* [What to work on]:
Count the lines below that carry the word "time". Answer with that number alone.
________________________
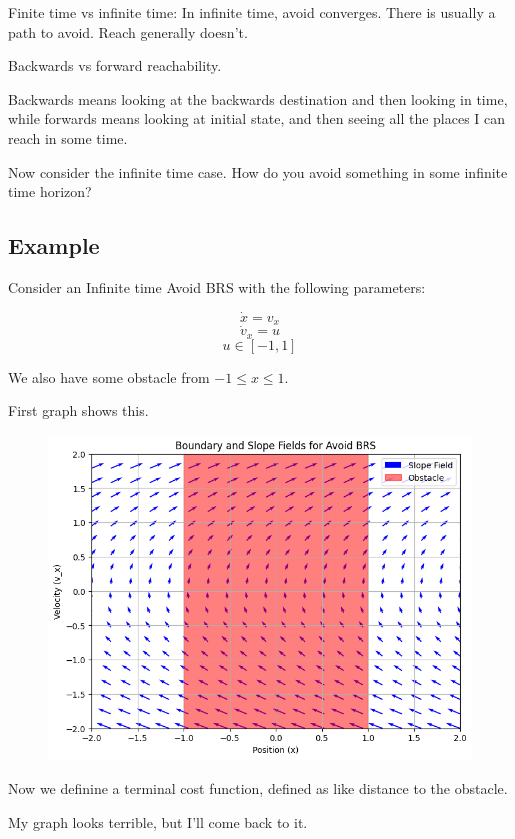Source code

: \documentclass{article}
\begin{document}
Finite time vs infinite time: In infinite time, avoid converges. There is usually a path to avoid. Reach generally doesn't. 

Backwards vs forward reachability.

Backwards means looking at the backwards destination and then looking in time, while forwards means looking at initial state, and then seeing all the places I can reach in some time. 

Now consider the infinite time case. How do you avoid something in some infinite time horizon?

\subsection{Example}
Consider an Infinite time Avoid BRS with the following parameters:

\[\dot x = v_x \] 
\[\dot v_x = u \] 
\[ u \in [-1, 1] \]

We also have some obstacle from $-1 \leq x \leq 1$. 

First graph shows this. 
\begin{figure}[h!]
    \includegraphics[width = \textwidth]{screenshot11oct1.png}
\end{figure}


Now we definine a terminal cost function, defined as like distance to the obstacle. 

My graph looks terrible, but I'll come back to it. 
\end{document}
________________________
* [Task output]:
4